### Task to carry out
The answer must consist of every line in the records below that contains the string "작동화면".

### Supplied records
<<<<

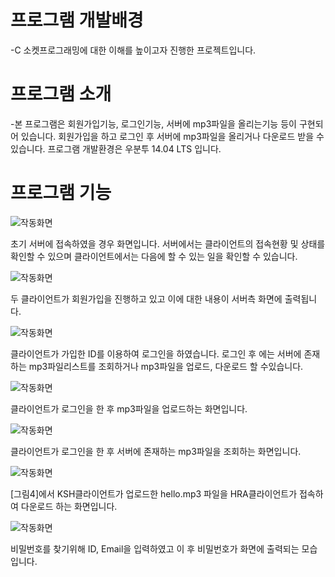# 프로그램 개발배경
-C 소켓프로그래밍에 대한 이해를 높이고자 진행한 프로젝트입니다.

# 프로그램 소개
-본 프로그램은 회원가입기능, 로그인기능, 서버에 mp3파일을 올리는기능 등이 구현되어 있습니다. 회원가입을 하고 로그인 후 서버에 mp3파일을 올리거나 다운로드 받을 수 있습니다. 프로그램 개발환경은 우분투 14.04 LTS 입니다.

# 프로그램 기능

![작동화면](https://kkimsangheon.github.io/2017/06/30/music-share/music-share1.png)

초기 서버에 접속하였을 경우 화면입니다. 서버에서는 클라이언트의 접속현황 및 상태를 확인할 수 있으며 클라이언트에서는 다음에 할 수 있는 일을 확인할 수 있습니다.

![작동화면](https://kkimsangheon.github.io/2017/06/30/music-share/music-share2.png)

두 클라이언트가 회원가입을 진행하고 있고 이에 대한 내용이 서버측 화면에 출력됩니다.

![작동화면](https://kkimsangheon.github.io/2017/06/30/music-share/music-share3.png)

클라이언트가 가입한 ID를 이용하여 로그인을 하였습니다. 로그인 후 에는 서버에 존재하는 mp3파일리스트를 조회하거나 mp3파일을 업로드, 다운로드 할 수있습니다.

![작동화면](https://kkimsangheon.github.io/2017/06/30/music-share/music-share4.png)

클라이언트가 로그인을 한 후 mp3파일을 업로드하는 화면입니다.


![작동화면](https://kkimsangheon.github.io/2017/06/30/music-share/music-share5.png)

클라이언트가 로그인을 한 후 서버에 존재하는 mp3파일을 조회하는 화면입니다.


![작동화면](https://kkimsangheon.github.io/2017/06/30/music-share/music-share6.png)

[그림4]에서 KSH클라이언트가 업로드한 hello.mp3 파일을 HRA클라이언트가 접속하여 다운로드 하는 화면입니다.

![작동화면](https://kkimsangheon.github.io/2017/06/30/music-share/music-share7.png)

비밀번호를 찾기위해 ID, Email을 입력하였고 이 후 비밀번호가 화면에 출력되는 모습입니다.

>>>>

### Solved exercise
![작동화면](https://kkimsangheon.github.io/2017/06/30/music-share/music-share1.png)
![작동화면](https://kkimsangheon.github.io/2017/06/30/music-share/music-share2.png)
![작동화면](https://kkimsangheon.github.io/2017/06/30/music-share/music-share3.png)
![작동화면](https://kkimsangheon.github.io/2017/06/30/music-share/music-share4.png)
![작동화면](https://kkimsangheon.github.io/2017/06/30/music-share/music-share5.png)
![작동화면](https://kkimsangheon.github.io/2017/06/30/music-share/music-share6.png)
![작동화면](https://kkimsangheon.github.io/2017/06/30/music-share/music-share7.png)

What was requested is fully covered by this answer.